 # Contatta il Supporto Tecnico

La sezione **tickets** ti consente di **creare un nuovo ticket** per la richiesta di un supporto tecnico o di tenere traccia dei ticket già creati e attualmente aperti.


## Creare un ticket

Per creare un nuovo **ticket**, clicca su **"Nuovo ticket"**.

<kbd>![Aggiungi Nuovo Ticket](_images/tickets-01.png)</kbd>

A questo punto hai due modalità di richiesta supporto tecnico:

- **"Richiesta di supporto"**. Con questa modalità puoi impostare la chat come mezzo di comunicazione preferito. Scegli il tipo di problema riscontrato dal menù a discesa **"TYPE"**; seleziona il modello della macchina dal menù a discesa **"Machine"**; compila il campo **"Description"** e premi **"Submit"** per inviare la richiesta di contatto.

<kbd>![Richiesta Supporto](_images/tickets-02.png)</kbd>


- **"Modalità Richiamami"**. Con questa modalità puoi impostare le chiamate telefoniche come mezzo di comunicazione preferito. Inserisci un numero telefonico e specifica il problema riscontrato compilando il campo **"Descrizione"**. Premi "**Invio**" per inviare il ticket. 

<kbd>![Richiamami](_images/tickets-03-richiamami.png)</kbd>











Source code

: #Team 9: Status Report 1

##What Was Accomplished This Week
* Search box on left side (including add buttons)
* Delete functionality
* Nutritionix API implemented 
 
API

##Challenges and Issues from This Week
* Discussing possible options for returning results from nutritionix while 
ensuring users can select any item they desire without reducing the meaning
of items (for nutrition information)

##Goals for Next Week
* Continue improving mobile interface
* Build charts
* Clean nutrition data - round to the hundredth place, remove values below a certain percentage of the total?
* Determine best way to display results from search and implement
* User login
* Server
┄┄┄┄┄┄
[Task requirements]:
Your job is to set down the whole listing a second time, exactly.

[Answer space]:
 # Contatta il Supporto Tecnico

La sezione **tickets** ti consente di **creare un nuovo ticket** per la richiesta di un supporto tecnico o di tenere traccia dei ticket già creati e attualmente aperti.


## Creare un ticket

Per creare un nuovo **ticket**, clicca su **"Nuovo ticket"**.

<kbd>![Aggiungi Nuovo Ticket](_images/tickets-01.png)</kbd>

A questo punto hai due modalità di richiesta supporto tecnico:

- **"Richiesta di supporto"**. Con questa modalità puoi impostare la chat come mezzo di comunicazione preferito. Scegli il tipo di problema riscontrato dal menù a discesa **"TYPE"**; seleziona il modello della macchina dal menù a discesa **"Machine"**; compila il campo **"Description"** e premi **"Submit"** per inviare la richiesta di contatto.

<kbd>![Richiesta Supporto](_images/tickets-02.png)</kbd>


- **"Modalità Richiamami"**. Con questa modalità puoi impostare le chiamate telefoniche come mezzo di comunicazione preferito. Inserisci un numero telefonico e specifica il problema riscontrato compilando il campo **"Descrizione"**. Premi "**Invio**" per inviare il ticket. 

<kbd>![Richiamami](_images/tickets-03-richiamami.png)</kbd>











Source code

: #Team 9: Status Report 1

##What Was Accomplished This Week
* Search box on left side (including add buttons)
* Delete functionality
* Nutritionix API implemented 
 
API

##Challenges and Issues from This Week
* Discussing possible options for returning results from nutritionix while 
ensuring users can select any item they desire without reducing the meaning
of items (for nutrition information)

##Goals for Next Week
* Continue improving mobile interface
* Build charts
* Clean nutrition data - round to the hundredth place, remove values below a certain percentage of the total?
* Determine best way to display results from search and implement
* User login
* Server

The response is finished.